Quem é você? De onde você é, Dona Eni? Sim! Mineira de Raul Soares, zona da Mata, a quinta filha duma prole de dezesseis. Criada na roça casou-se e veio para o Rio de Janeiro nos anos 70. Teve dois filhos e um deles excepcional. Criou-os praticamente sozinha, pois é divorciada desde inícios dos anos 90. Analfabeta até 2000. Hoje com o Fundamental incompleto, mas escritora. Sim! Escritora de lindos versos e com um livro publicado: “Minha História & Poesia”.
É impressionante a sua capacidade de escrever e de transmitir tão bem os seus sentimentos-suspiros dos pensamentos. Um repertório ilimitado de emoções. Envolve seus personagens numa verdade interior que dispensa esclarecimentos. A poesia, que para ela, “é algo que sai de dentro da gente”.
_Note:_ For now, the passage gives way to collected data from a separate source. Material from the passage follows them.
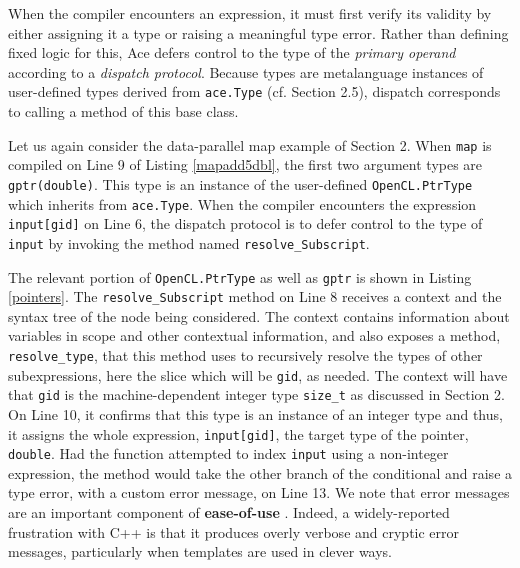 \documentclass[9pt,preprint]{sigplanconf}
\begin{document}
When the compiler encounters an expression, it must first verify its validity by either assigning it a type or raising a meaningful type error. Rather than defining fixed logic for this, Ace defers control to the {type} of the \emph{primary operand} according to a {\em dispatch protocol}. Because types are metalanguage instances of user-defined types derived from \verb|ace.Type| (cf. Section 2.5), dispatch corresponds to calling a method of this base class.

Let us again consider the data-parallel map example of Section 2. When \verb|map| is compiled on Line 9 of Listing \ref{mapadd5dbl}, the first two argument types are \verb|gptr(double)|. This type is an instance of the user-defined \verb|OpenCL.PtrType| which inherits from \verb|ace.Type|. When the compiler encounters the expression \verb|input[gid]| on Line 6, the dispatch protocol is to defer control to the type of \verb|input| by invoking the method named \verb|resolve_Subscript|.

The relevant portion of \verb|OpenCL.PtrType| as well as \verb|gptr| is shown in Listing \ref{pointers}. The \verb|resolve_Subscript| method on Line 8 receives a context and the syntax tree of the node being considered. The context contains information about variables in scope and other contextual information, and also exposes a method, \verb|resolve_type|, that this method uses to recursively resolve the types of other subexpressions, here the slice which will be \verb|gid|, as needed. The context will have that \verb|gid| is the machine-dependent integer type \verb|size_t| as discussed in Section 2. On Line 10, it confirms that this type is an instance of an integer type and thus, it assigns the whole expression, \verb|input[gid]|, the target type of the pointer, \verb|double|. Had the function attempted to index \verb|input| using a non-integer expression, the method would take the other branch of the conditional and raise a type error, with a custom error message, on Line 13. We note that error messages are an important component of \textbf{ease-of-use} \cite{marceau2011measuring}. Indeed, a widely-reported frustration with C++ is that it produces overly verbose and cryptic error messages, particularly when templates are used in clever ways.
\end{document}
De onde Eni Fernandes tirou toda essa força misteriosa? Talvez da experiência precoce de quem começou na labuta muito cedo: trabalho, casamento, filhos e, finalmente o divórcio. Talvez a ebulição do pensamento querendo ser linguagem durante anos. A verdade é que “o galo cantou, o dia raiou, o sertanejo despertou para o roçado” e Eni despertou para a linguagem escrita. O sertanejo não tem férias, nem décimo terceiro, mas toca o seu violão. Eni não tem sequer o curso secundário, nem seu nome estampado nas páginas de jornais, mas faz versos. No café da manhã, o sertanejo não tem leite, nem pão, mas tem batata assada na cinza do fogão. Dona Eni não tem os meios modernos nem recursos e tempo, pois tem que trabalhar duro para o sustento de sua família, mas tem a determinação dos grandes artistas e escreve seus poemas a mão. Como o sertanejo, Eni vive sorrindo mesmo sem condições de ir ao dentista.